▸ Activity
Please filter the entries and return only the lines that include "products".

▸ Supplied records
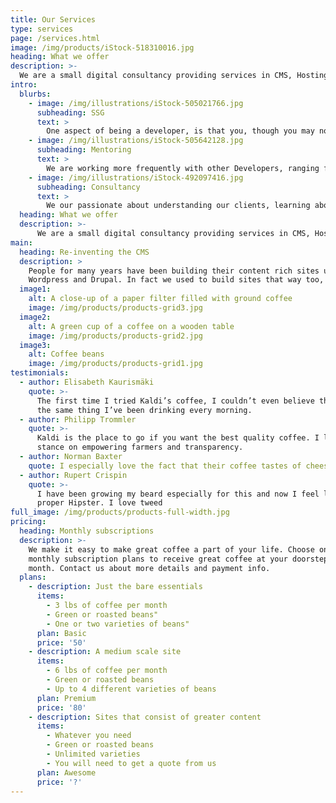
 ```yaml
---
title: Our Services
type: services
page: /services.html
image: /img/products/iStock-518310016.jpg
heading: What we offer
description: >-
  We are a small digital consultancy providing services in CMS, Hosting, Copywriting, Design, Development, Photography, Video and Drones
intro:
  blurbs:
    - image: /img/illustrations/iStock-505021766.jpg
      subheading: SSG
      text: >
        One aspect of being a developer, is that you, though you may not realise it, are a Researcher. We spend a lot of our time exploring ways of solving problems. So much so, that at times one thing leads to another and keeping track of where you are in the grand scheme of things is hard. We want to help solve this problem.
    - image: /img/illustrations/iStock-505642128.jpg
      subheading: Mentoring
      text: >
        We are working more frequently with other Developers, ranging from apprentices, through to highly experienced professionals. Most of these people face the same daily challenges as we do. Mentoring is a great way of helping people learn based on our own knowledge and experiences. In return we often learn quite a lot from the people we teach.
    - image: /img/illustrations/iStock-492097416.jpg
      subheading: Consultancy
      text: >
        We our passionate about understanding our clients, learning about the problems you need solutions for, helping you achieve what you need to get done. This is where we realise the time spent researching ways of doing things, pays off.
  heading: What we offer
  description: >-
      We are a small digital consultancy providing services in CMS, Hosting,Copywriting, Design, Development, Photography, Video and Drones
main:
  heading: Re-inventing the CMS
  description: >
    People for many years have been building their content rich sites using 
    Wordpress and Drupal. In fact we used to build sites that way too, that was before we discovered the new way of doing it. The JAMStack is a whole new way of building sites where multiple people can add and edit content. It is more secure and faster to deploy updates to the web. No servers as such, just fast content distributed via CDN.
  image1:
    alt: A close-up of a paper filter filled with ground coffee
    image: /img/products/products-grid3.jpg
  image2:
    alt: A green cup of a coffee on a wooden table
    image: /img/products/products-grid2.jpg
  image3:
    alt: Coffee beans
    image: /img/products/products-grid1.jpg
testimonials:
  - author: Elisabeth Kaurismäki
    quote: >-
      The first time I tried Kaldi’s coffee, I couldn’t even believe that was
      the same thing I’ve been drinking every morning.
  - author: Philipp Trommler
    quote: >-
      Kaldi is the place to go if you want the best quality coffee. I love their
      stance on empowering farmers and transparency.
  - author: Norman Baxter
    quote: I especially love the fact that their coffee tastes of cheese
  - author: Rupert Crispin
    quote: >-
      I have been growing my beard especially for this and now I feel like a
      proper Hipster. I love tweed
full_image: /img/products/products-full-width.jpg
pricing:
  heading: Monthly subscriptions
  description: >-
    We make it easy to make great coffee a part of your life. Choose one of our
    monthly subscription plans to receive great coffee at your doorstep each
    month. Contact us about more details and payment info.
  plans:
    - description: Just the bare essentials
      items:
        - 3 lbs of coffee per month
        - Green or roasted beans"
        - One or two varieties of beans"
      plan: Basic
      price: '50'
    - description: A medium scale site
      items:
        - 6 lbs of coffee per month
        - Green or roasted beans
        - Up to 4 different varieties of beans
      plan: Premium
      price: '80'
    - description: Sites that consist of greater content
      items:
        - Whatever you need
        - Green or roasted beans
        - Unlimited varieties
        - You will need to get a quote from us
      plan: Awesome
      price: '?'
---
```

▸ Solution to the problem
image: /img/products/iStock-518310016.jpg
    image: /img/products/products-grid3.jpg
    image: /img/products/products-grid2.jpg
    image: /img/products/products-grid1.jpg
full_image: /img/products/products-full-width.jpg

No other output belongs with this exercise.